But he said to me, “My grace is sufficient for you, for my power is made perfect in weakness.” Therefore I will boast all the more gladly about my weaknesses, so that Christ’s power may rest on me. (II Corinthians 12:9)
The past couple of days have been tough. One of the
toughest parts about it is that (at least in my memory of it) I used to be able
to do this stuff. I used to have an income that, while not enough, was much
better than I have now. I used to put on winter weather gear and take a 3 mile
walk in the snow. I used to spend from 8 to 11 every night working on my story.

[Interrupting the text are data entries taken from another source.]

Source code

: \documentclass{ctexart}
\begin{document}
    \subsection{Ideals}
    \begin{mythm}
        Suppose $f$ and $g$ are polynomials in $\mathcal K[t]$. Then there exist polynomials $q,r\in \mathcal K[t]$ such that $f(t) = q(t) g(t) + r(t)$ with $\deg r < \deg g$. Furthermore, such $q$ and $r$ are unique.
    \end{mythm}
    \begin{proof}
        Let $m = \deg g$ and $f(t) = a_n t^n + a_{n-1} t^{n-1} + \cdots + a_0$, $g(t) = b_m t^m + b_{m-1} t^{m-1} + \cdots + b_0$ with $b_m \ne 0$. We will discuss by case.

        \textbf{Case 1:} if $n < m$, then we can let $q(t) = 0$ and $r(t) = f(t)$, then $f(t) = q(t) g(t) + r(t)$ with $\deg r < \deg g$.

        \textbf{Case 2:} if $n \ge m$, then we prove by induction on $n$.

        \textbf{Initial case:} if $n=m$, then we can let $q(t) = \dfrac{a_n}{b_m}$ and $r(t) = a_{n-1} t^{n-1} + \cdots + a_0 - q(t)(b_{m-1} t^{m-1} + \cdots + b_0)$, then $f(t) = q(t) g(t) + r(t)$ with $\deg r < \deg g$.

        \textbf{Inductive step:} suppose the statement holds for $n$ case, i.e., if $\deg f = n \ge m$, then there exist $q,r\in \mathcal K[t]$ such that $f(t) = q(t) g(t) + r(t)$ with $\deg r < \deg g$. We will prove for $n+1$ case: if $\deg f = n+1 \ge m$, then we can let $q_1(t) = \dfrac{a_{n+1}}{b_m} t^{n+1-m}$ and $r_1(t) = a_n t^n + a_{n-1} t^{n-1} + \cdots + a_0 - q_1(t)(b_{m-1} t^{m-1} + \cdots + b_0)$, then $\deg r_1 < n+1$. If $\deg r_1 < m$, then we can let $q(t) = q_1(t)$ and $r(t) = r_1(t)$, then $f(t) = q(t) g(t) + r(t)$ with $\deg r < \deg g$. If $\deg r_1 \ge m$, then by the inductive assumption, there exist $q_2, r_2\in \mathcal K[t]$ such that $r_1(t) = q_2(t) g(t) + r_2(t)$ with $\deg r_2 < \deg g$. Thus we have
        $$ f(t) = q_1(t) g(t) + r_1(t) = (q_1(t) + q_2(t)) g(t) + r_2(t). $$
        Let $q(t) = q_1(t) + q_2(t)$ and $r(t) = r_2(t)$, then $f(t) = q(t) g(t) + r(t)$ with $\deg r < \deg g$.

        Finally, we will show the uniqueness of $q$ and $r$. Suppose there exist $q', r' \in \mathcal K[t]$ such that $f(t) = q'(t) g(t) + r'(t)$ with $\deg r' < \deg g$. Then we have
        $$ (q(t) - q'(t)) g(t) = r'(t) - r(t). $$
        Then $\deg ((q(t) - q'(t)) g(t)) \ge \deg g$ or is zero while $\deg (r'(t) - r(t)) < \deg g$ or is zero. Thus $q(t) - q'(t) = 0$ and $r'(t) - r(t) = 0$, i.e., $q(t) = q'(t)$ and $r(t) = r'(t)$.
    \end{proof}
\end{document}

I used to…used to…used to. And then life got in the way, I got older, and I let
myself get out of shape. The fact that the snow storm involved crippled the whole
area doesn’t matter to the part of me that says, “But you used to…” or to my
knee, my lower back, or my shoulders. Reason need not apply. And forget about “Do
what you can, with what you have where you are, now.” I used to… I should be
able to…We’ve all been there.
Don’t worry. I’m not at a point where such thoughts
are allowed to roam free for long, especially now that I have good music on.
But thoughts like those brought today’s verse to mind. Paul “used to” live without
his thorn in the flesh. I don’t know what his issue was, but he had one. And
when he went to God about it, God apparently did nothing. He repeated his
petition, twice, before God answered. And after Jesus had healed and freed so
many, God told Paul, “No.” If Paul had been strong and capable, people would
have started to put him on a pedestal. In fact, they did. Sometimes, they still do.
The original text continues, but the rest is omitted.